(Source texts of formatted documents)

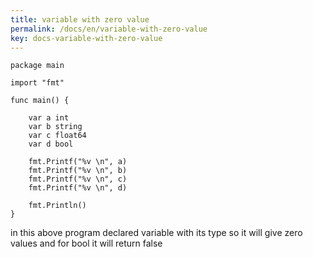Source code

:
 ```yaml
---
title: variable with zero value
permalink: /docs/en/variable-with-zero-value
key: docs-variable-with-zero-value
---
```



```
package main

import "fmt"

func main() {

	var a int
	var b string
	var c float64
	var d bool

	fmt.Printf("%v \n", a)
	fmt.Printf("%v \n", b)
	fmt.Printf("%v \n", c)
	fmt.Printf("%v \n", d)

	fmt.Println()
}
```

in this above program declared variable with its type so it will give zero values and for bool it will return 
false 
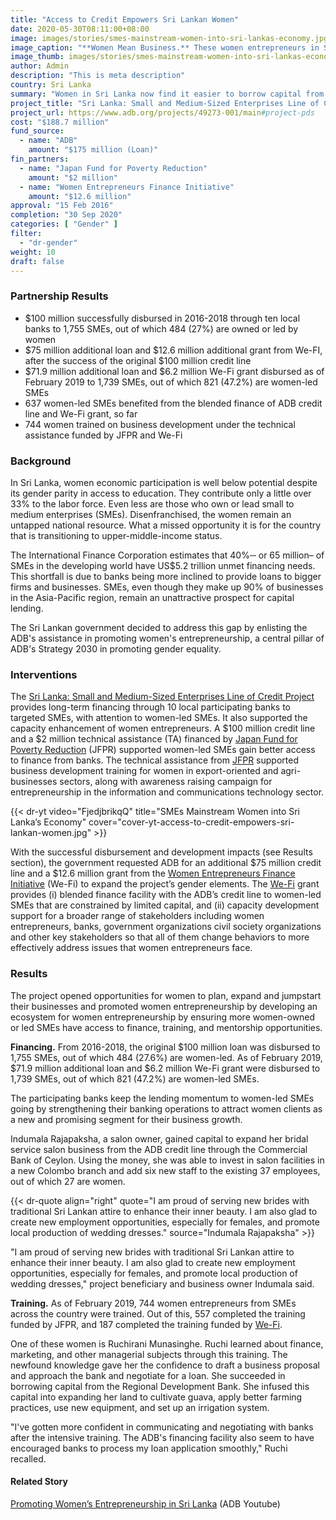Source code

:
 ```yaml
---
title: "Access to Credit Empowers Sri Lankan Women"
date: 2020-05-30T08:11:00+08:00
image: images/stories/smes-mainstream-women-into-sri-lankas-economy.jpg
image_caption: "**Women Mean Business.** These women entrepreneurs in Sri Lanka and many others like them can now obtain loans faster and easier from local banks to jumpstart their own small business enterprises."
image_thumb: images/stories/smes-mainstream-women-into-sri-lankas-economy-th.jpg
author: Admin
description: "This is meta description"
country: Sri Lanka
summary: "Women in Sri Lanka now find it easier to borrow capital from banks under ADB’s Sri Lanka: Small and Medium-Sized Enterprises Line of Credit Project that is supported by Women Entrepreneurs Finance Initiative (We-Fi) grant and the Japan Fund for Poverty Reduction (JFPR). The project opened opportunities for women to plan, expand, and jumpstart their businesses through access to finance, training, and mentorship opportunities."
project_title: "Sri Lanka: Small and Medium-Sized Enterprises Line of Credit Project"
project_url: https://www.adb.org/projects/49273-001/main#project-pds
cost: "$188.7 million"
fund_source: 
  - name: "ADB"
    amount: "$175 million (Loan)"
fin_partners:
  - name: "Japan Fund for Poverty Reduction"
    amount: "$2 million"
  - name: "Women Entrepreneurs Finance Initiative"
    amount: "$12.6 million"
approval: "15 Feb 2016"
completion: "30 Sep 2020"
categories: [ "Gender​" ]
filter:
  - "dr-gender"
weight: 10
draft: false
---
```


### Partnership Results

<ul class="dr-results">
<li><i class="icon-check-circle"></i>$100 million successfully disbursed in 2016-2018 through ten local banks to 1,755 SMEs, out of which 484 (27%) are owned or led by women</li>
<li><i class="icon-check-circle"></i>$75 million additional loan and $12.6 million additional grant from We-FI, after the success of the original $100 million credit line</li>
<li><i class="icon-check-circle"></i>$71.9 million additional loan and $6.2 million We-Fi grant disbursed as of February 2019 to 1,739 SMEs, out of which 821 (47.2%) are women-led SMEs</li> 
<li><i class="icon-check-circle"></i>637 women-led SMEs benefited from the blended finance of ADB credit line and We-Fi grant, so far</li>
<li><i class="icon-check-circle"></i>744 women trained on business development under the technical assistance funded by JFPR and We-Fi</li>
</ul>

### Background

In Sri Lanka, women economic participation is well below potential despite its gender parity in access to education. They contribute only a little over 33% to the labor force. Even less are those who own or lead small to medium enterprises (SMEs). Disenfranchised, the women remain an untapped national resource. What a missed opportunity it is for the country that is transitioning to upper-middle-income status.  

The International Finance Corporation estimates that 40%─ or 65 million– of SMEs in the developing world have US$5.2 trillion unmet financing needs. This shortfall is due to banks being more inclined to provide loans to bigger firms and businesses. SMEs, even though they make up 90% of businesses in the Asia-Pacific region, remain an unattractive prospect for capital lending. 

The Sri Lankan government decided to address this gap by enlisting the ADB's assistance in promoting women's entrepreneurship, a central pillar of ADB's Strategy 2030 in promoting gender equality. 

### Interventions

The [Sri Lanka: Small and Medium-Sized Enterprises Line of Credit Project](https://www.adb.org/projects/49273-001/main#project-pds) provides long-term financing through 10 local participating banks to targeted SMEs, with attention to women-led SMEs. It also supported the capacity enhancement of women entrepreneurs. A $100 million credit line and a $2 million technical assistance (TA) financed by [Japan Fund for Poverty Reduction](./modalities/trust-funds/single-partner-trust-funds/#jfpr) (JFPR) supported women-led SMEs gain better access to finance from banks. The technical assistance from [JFPR](./modalities/trust-funds/single-partner-trust-funds/#jfpr) supported business development training for women in export-oriented and agri-businesses sectors, along with awareness raising campaign for entrepreneurship in the information and communications technology sector.  

{{< dr-yt video="FjedjbrikqQ" title="SMEs Mainstream Women into Sri Lanka’s Economy" cover="cover-yt-access-to-credit-empowers-sri-lankan-women.jpg" >}}

With the successful disbursement and development impacts (see Results section), the government requested ADB for an additional $75 million credit line and a $12.6 million grant from the [Women Entrepreneurs Finance Initiative](./modalities/global-funds/#wefi) (We-Fi) to expand the project’s gender elements. The [We-Fi](./modalities/global-funds/#wefi) grant provides (i) blended finance facility with the ADB’s credit line to women-led SMEs that are constrained by limited capital, and (ii) capacity development support for a broader range of stakeholders including women entrepreneurs, banks, government organizations civil society organizations and other key stakeholders so that all of them change behaviors to more effectively address issues that women entrepreneurs face.

### Results

The project opened opportunities for women to plan, expand and jumpstart their businesses and promoted women entrepreneurship by developing an ecosystem for women entrepreneurship by ensuring more women-owned or led SMEs have access to finance, training, and mentorship opportunities.  

**Financing.** From 2016-2018, the original $100 million loan was disbursed to 1,755 SMEs, out of which 484 (27.6%) are women-led. As of February 2019, $71.9 million additional loan and $6.2 million We-Fi grant were disbursed to 1,739 SMEs, out of which 821 (47.2%) are women-led SMEs.

The participating banks keep the lending momentum to women-led SMEs going by strengthening their banking operations to attract women clients as a new and promising segment for their business growth.

Indumala Rajapaksha, a salon owner, gained capital to expand her bridal service salon business from the ADB credit line through the Commercial Bank of Ceylon. Using the money, she was able to invest in salon facilities in a new Colombo branch and add six new staff to the existing 37 employees, out of which 27 are women. 

{{< dr-quote align="right" quote="I am proud of serving new brides with traditional Sri Lankan attire to enhance their inner beauty. I am also glad to create new employment opportunities, especially for females, and promote local production of wedding dresses." source="Indumala Rajapaksha" >}}

"I am proud of serving new brides with traditional Sri Lankan attire to enhance their inner beauty. I am also glad to create new employment opportunities, especially for females, and promote local production of wedding dresses," project beneficiary and business owner Indumala said.

**Training.**  As of February 2019, 744 women entrepreneurs from SMEs across the country were trained. Out of this, 557 completed the training funded by JFPR, and 187 completed the training funded by [We-Fi](./modalities/global-funds/#wefi). 

One of these women is Ruchirani Munasinghe. Ruchi learned about finance, marketing, and other managerial subjects through this training. The newfound knowledge gave her the confidence to draft a business proposal and approach the bank and negotiate for a loan. She succeeded in borrowing capital from the Regional Development Bank. She infused this capital into expanding her land to cultivate guava, apply better farming practices, use new equipment, and set up an irrigation system.  

"I've gotten more confident in communicating and negotiating with banks after the intensive training. The ADB's financing facility also seem to have encouraged banks to process my loan application smoothly," Ruchi recalled.

#### Related Story

[Promoting Women’s Entrepreneurship in Sri Lanka](https://www.youtube.com/watch?v=LsVnnF1kmWU) (ADB Youtube) 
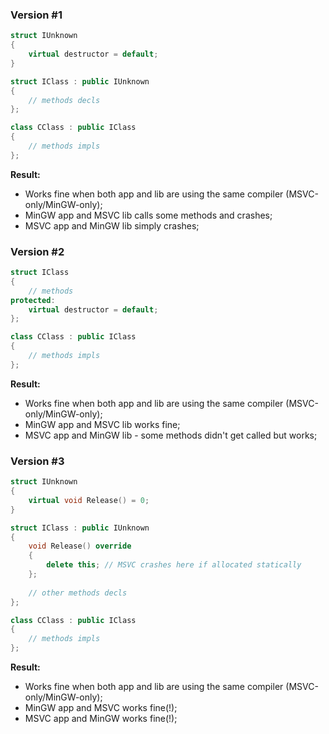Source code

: ### Version #1

```cpp
struct IUnknown
{
	virtual destructor = default;
}

struct IClass : public IUnknown
{
	// methods decls
};

class CClass : public IClass
{
	// methods impls
};
```

**Result:**
* Works fine when both app and lib are using the same compiler (MSVC-only/MinGW-only);
* MinGW app and MSVC lib calls some methods and crashes;
* MSVC app and MinGW lib simply crashes;

### Version #2

```cpp
struct IClass
{
	// methods
protected:
	virtual destructor = default;
};

class CClass : public IClass
{
	// methods impls
};
```

**Result:**
* Works fine when both app and lib are using the same compiler (MSVC-only/MinGW-only);
* MinGW app and MSVC lib works fine;
* MSVC app and MinGW lib - some methods didn't get called but works;

### Version #3

```cpp
struct IUnknown
{
	virtual void Release() = 0;
}

struct IClass : public IUnknown
{
	void Release() override
	{
		delete this; // MSVC crashes here if allocated statically
	};
	
	// other methods decls
};

class CClass : public IClass
{
	// methods impls
};
```

**Result:**
* Works fine when both app and lib are using the same compiler (MSVC-only/MinGW-only);
* MinGW app and MSVC works fine(!);
* MSVC app and MinGW works fine(!);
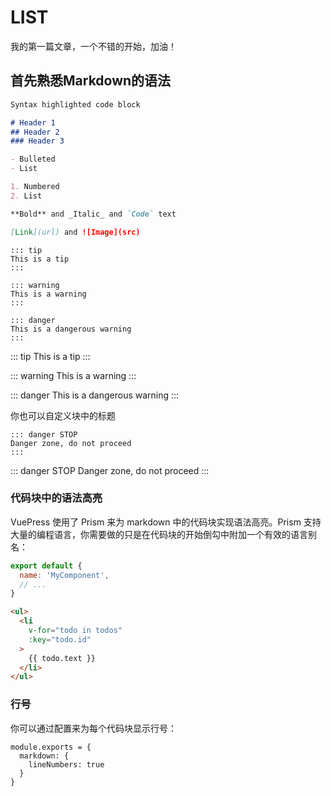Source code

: # LIST

我的第一篇文章，一个不错的开始，加油！

## 首先熟悉Markdown的语法

```markdown
Syntax highlighted code block

# Header 1
## Header 2
### Header 3

- Bulleted
- List

1. Numbered
2. List

**Bold** and _Italic_ and `Code` text

[Link](url) and ![Image](src)
```

```
::: tip
This is a tip
:::

::: warning
This is a warning
:::

::: danger
This is a dangerous warning
:::
```

::: tip
This is a tip
:::

::: warning
This is a warning
:::

::: danger
This is a dangerous warning
:::

你也可以自定义块中的标题

```
::: danger STOP
Danger zone, do not proceed
:::
```

::: danger STOP
Danger zone, do not proceed
:::

### 代码块中的语法高亮

VuePress 使用了 Prism 来为 markdown 中的代码块实现语法高亮。Prism 支持大量的编程语言，你需要做的只是在代码块的开始倒勾中附加一个有效的语言别名：

```js
export default {
  name: 'MyComponent',
  // ...
}
```

```html
<ul>
  <li
    v-for="todo in todos"
    :key="todo.id"
  >
    {{ todo.text }}
  </li>
</ul>
```

### 行号

你可以通过配置来为每个代码块显示行号：

```
module.exports = {
  markdown: {
    lineNumbers: true
  }
}
```
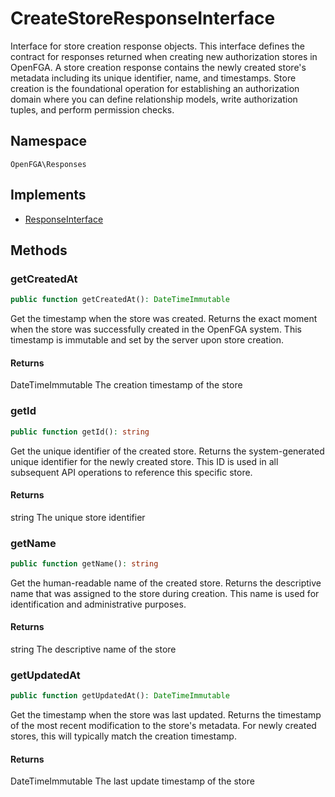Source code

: # CreateStoreResponseInterface

Interface for store creation response objects. This interface defines the contract for responses returned when creating new authorization stores in OpenFGA. A store creation response contains the newly created store&#039;s metadata including its unique identifier, name, and timestamps. Store creation is the foundational operation for establishing an authorization domain where you can define relationship models, write authorization tuples, and perform permission checks.

## Namespace
`OpenFGA\Responses`

## Implements
* [ResponseInterface](Responses/ResponseInterface.md)



## Methods
### getCreatedAt


```php
public function getCreatedAt(): DateTimeImmutable
```

Get the timestamp when the store was created. Returns the exact moment when the store was successfully created in the OpenFGA system. This timestamp is immutable and set by the server upon store creation.


#### Returns
DateTimeImmutable
 The creation timestamp of the store

### getId


```php
public function getId(): string
```

Get the unique identifier of the created store. Returns the system-generated unique identifier for the newly created store. This ID is used in all subsequent API operations to reference this specific store.


#### Returns
string
 The unique store identifier

### getName


```php
public function getName(): string
```

Get the human-readable name of the created store. Returns the descriptive name that was assigned to the store during creation. This name is used for identification and administrative purposes.


#### Returns
string
 The descriptive name of the store

### getUpdatedAt


```php
public function getUpdatedAt(): DateTimeImmutable
```

Get the timestamp when the store was last updated. Returns the timestamp of the most recent modification to the store&#039;s metadata. For newly created stores, this will typically match the creation timestamp.


#### Returns
DateTimeImmutable
 The last update timestamp of the store

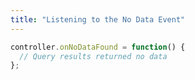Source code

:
```yaml
---
title: "Listening to the No Data Event"
---
```


```javascript
controller.onNoDataFound = function() {
  // Query results returned no data
};
```
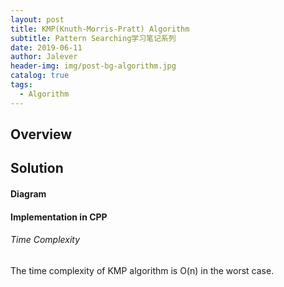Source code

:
 ```yaml
---
layout: post
title: KMP(Knuth-Morris-Pratt) Algorithm
subtitle: Pattern Searching学习笔记系列
date: 2019-06-11
author: Jalever
header-img: img/post-bg-algorithm.jpg
catalog: true
tags:
  - Algorithm
---
```


## Overview

## Solution

#### Diagram

#### Implementation in CPP
<script src="https://gist.github.com/Jalever/0375490171a955f1011951181dc8bbe2.js"></script>

###### Time Complexity
The time complexity of KMP algorithm is O(n) in the worst case.
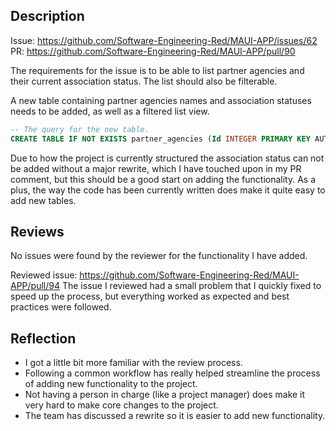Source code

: ## Description

Issue: https://github.com/Software-Engineering-Red/MAUI-APP/issues/62
PR: https://github.com/Software-Engineering-Red/MAUI-APP/pull/90

The requirements for the issue is to be able to list partner agencies and their current association status. The list should also be filterable.

A new table containing partner agencies names and association statuses needs to be added, as well as a filtered list view.

```SQL
-- The query for the new table.
CREATE TABLE IF NOT EXISTS partner_agencies (Id INTEGER PRIMARY KEY AUTOINCREMENT, Name TEXT NOT NULL)
```

Due to how the project is currently structured the association status can not be added without a major rewrite, which I have touched upon in my PR comment, but this should be a good start on adding the functionality. As a plus, the way the code has been currently written does make it quite easy to add new tables.

## Reviews

No issues were found by the reviewer for the functionality I have added.

Reviewed issue: https://github.com/Software-Engineering-Red/MAUI-APP/pull/94
The issue I reviewed had a small problem that I quickly fixed to speed up the process, but everything worked as expected and best practices were followed.

## Reflection

- I got a little bit more familiar with the review process.
- Following a common workflow has really helped streamline the process of adding new functionality to the project.
- Not having a person in charge (like a project manager) does make it very hard to make core changes to the project.
- The team has discussed a rewrite so it is easier to add new functionality.
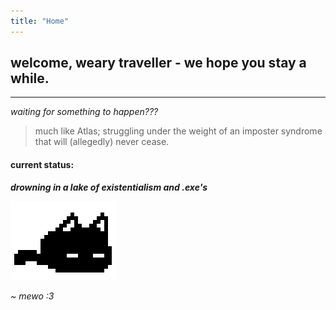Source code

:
 ```yaml
---
title: "Home"
---
```


## welcome, weary traveller - we hope you stay a while.

---

*waiting for something to happen???*

> much like Atlas; struggling under the weight of an imposter syndrome that will (allegedly) never cease.

#### current status: 
***drowning in a lake of existentialism and .exe's***


![mewo](mewo.gif)

*~ mewo :3*




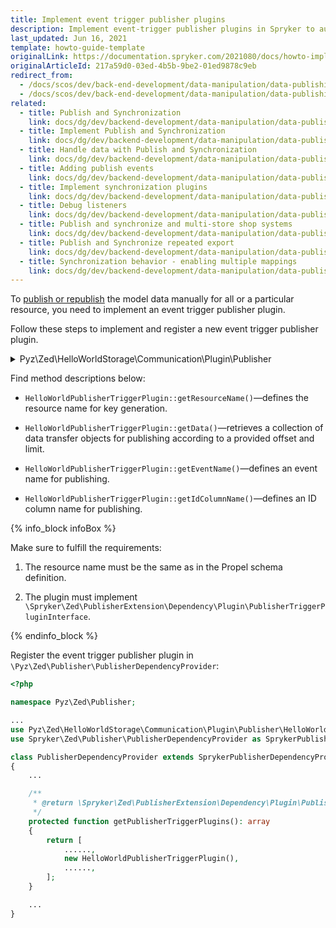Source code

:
 ```yaml
---
title: Implement event trigger publisher plugins
description: Implement event-trigger publisher plugins in Spryker to automate data publishing. Enhance backend functionality with this comprehensive guide on event handling.
last_updated: Jun 16, 2021
template: howto-guide-template
originalLink: https://documentation.spryker.com/2021080/docs/howto-implement-event-trigger-publisher-plugins
originalArticleId: 217a59d0-03ed-4b5b-9be2-01ed9878c9eb
redirect_from:
  - /docs/scos/dev/back-end-development/data-manipulation/data-publishing/implement-event-trigger-publisher-plugins.html
  - /docs/scos/dev/back-end-development/data-manipulation/data-publishing/implementing-event-trigger-publisher-plugins.html
related:
  - title: Publish and Synchronization
    link: docs/dg/dev/backend-development/data-manipulation/data-publishing/publish-and-synchronization.html
  - title: Implement Publish and Synchronization
    link: docs/dg/dev/backend-development/data-manipulation/data-publishing/implement-publish-and-synchronization.html
  - title: Handle data with Publish and Synchronization
    link: docs/dg/dev/backend-development/data-manipulation/data-publishing/handle-data-with-publish-and-synchronization.html
  - title: Adding publish events
    link: docs/dg/dev/backend-development/data-manipulation/data-publishing/add-publish-events.html
  - title: Implement synchronization plugins
    link: docs/dg/dev/backend-development/data-manipulation/data-publishing/implement-synchronization-plugins.html
  - title: Debug listeners
    link: docs/dg/dev/backend-development/data-manipulation/data-publishing/debug-listeners.html
  - title: Publish and synchronize and multi-store shop systems
    link: docs/dg/dev/backend-development/data-manipulation/data-publishing/publish-and-synchronize-and-multi-store-shop-systems.html
  - title: Publish and Synchronize repeated export
    link: docs/dg/dev/backend-development/data-manipulation/data-publishing/publish-and-synchronize-repeated-export.html
  - title: Synchronization behavior - enabling multiple mappings
    link: docs/dg/dev/backend-development/data-manipulation/data-publishing/configurartion/mapping-configuration.html
---
```


To [publish or republish](/docs/dg/dev/backend-development/data-manipulation/data-publishing/publish-and-synchronize-re-synchronization-and-re-generation.html#published-data-re-generation) the model data manually for all or a particular resource, you need to implement an event trigger publisher plugin.

Follow these steps to implement and register a new event trigger publisher plugin.

<details><summary>Pyz\Zed\HelloWorldStorage\Communication\Plugin\Publisher</summary>

```php
<?php

namespace Pyz\Zed\HelloWorldStorage\Communication\Plugin\Publisher;

use Spryker\Zed\Kernel\Communication\AbstractPlugin;
use Spryker\Zed\PublisherExtension\Dependency\Plugin\PublisherTriggerPluginInterface;

/**
 * @method \Pyz\Zed\HelloWorldStorage\Business\HelloWorldStorageFacadeInterface getFacade()
 * @method \Pyz\Zed\HelloWorldStorage\Communication\HelloWorldStorageCommunicationFactory getFactory()
 * @method \Pyz\Zed\HelloWorldStorage\HelloWorldStorageConfig getConfig()
 */
class HelloWorldPublisherTriggerPlugin extends AbstractPlugin implements PublisherTriggerPluginInterface
{
    /**
     * @return string
     */
    public function getResourceName(): string
    {
        return HelloWorldStorageConfig::HELLO_WORLD_RESOURCE_NAME;
    }

    /**
     * @param int $offset
     * @param int $limit
     *
     * @return \Generated\Shared\Transfer\GlossaryKeyTransfer[]
     */
    public function getData(int $offset, int $limit): array
    {
        return $this->getFacade()->findHelloWorldEntities($offset, $limit);
    }

    /**
     * @return string
     */
    public function getEventName(): string
    {
        return HelloWorldStorageConfig::HELLO_WORLD_PUBLISH_WRITE;
    }

    /**
     * @return string|null
     */
    public function getIdColumnName(): ?string
    {
        return PyzHelloWorldTableMap::COL_ID_HELLO_WORLD;
    }
}
```

</details>

Find method descriptions below:
- `HelloWorldPublisherTriggerPlugin::getResourceName()`—defines the resource name for key generation.
- `HelloWorldPublisherTriggerPlugin::getData()`—retrieves a collection of data transfer objects for publishing according to a provided offset and limit.
- `HelloWorldPublisherTriggerPlugin::getEventName()`—defines an event name for publishing.

- `HelloWorldPublisherTriggerPlugin::getIdColumnName()`—defines an ID column name for publishing.

{% info_block infoBox %}

Make sure to fulfill the requirements:

1. The resource name must be the same as in the Propel schema definition.

2. The plugin must implement `\Spryker\Zed\PublisherExtension\Dependency\Plugin\PublisherTriggerPluginInterface`.

{% endinfo_block %}

Register the event trigger publisher plugin in `\Pyz\Zed\Publisher\PublisherDependencyProvider`:

```php
<?php

namespace Pyz\Zed\Publisher;

...
use Pyz\Zed\HelloWorldStorage\Communication\Plugin\Publisher\HelloWorldPublisherTriggerPlugin;
use Spryker\Zed\Publisher\PublisherDependencyProvider as SprykerPublisherDependencyProvider;

class PublisherDependencyProvider extends SprykerPublisherDependencyProvider
{
    ...

    /**
     * @return \Spryker\Zed\PublisherExtension\Dependency\Plugin\PublisherTriggerPluginInterface[]
     */
    protected function getPublisherTriggerPlugins(): array
    {
        return [
            ......,
            new HelloWorldPublisherTriggerPlugin(),
            ......,
        ];
    }

    ...
}
```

Work to complete
For the records given here, say how many lines hold the string "upon", with no further words.

Answer to this problem
2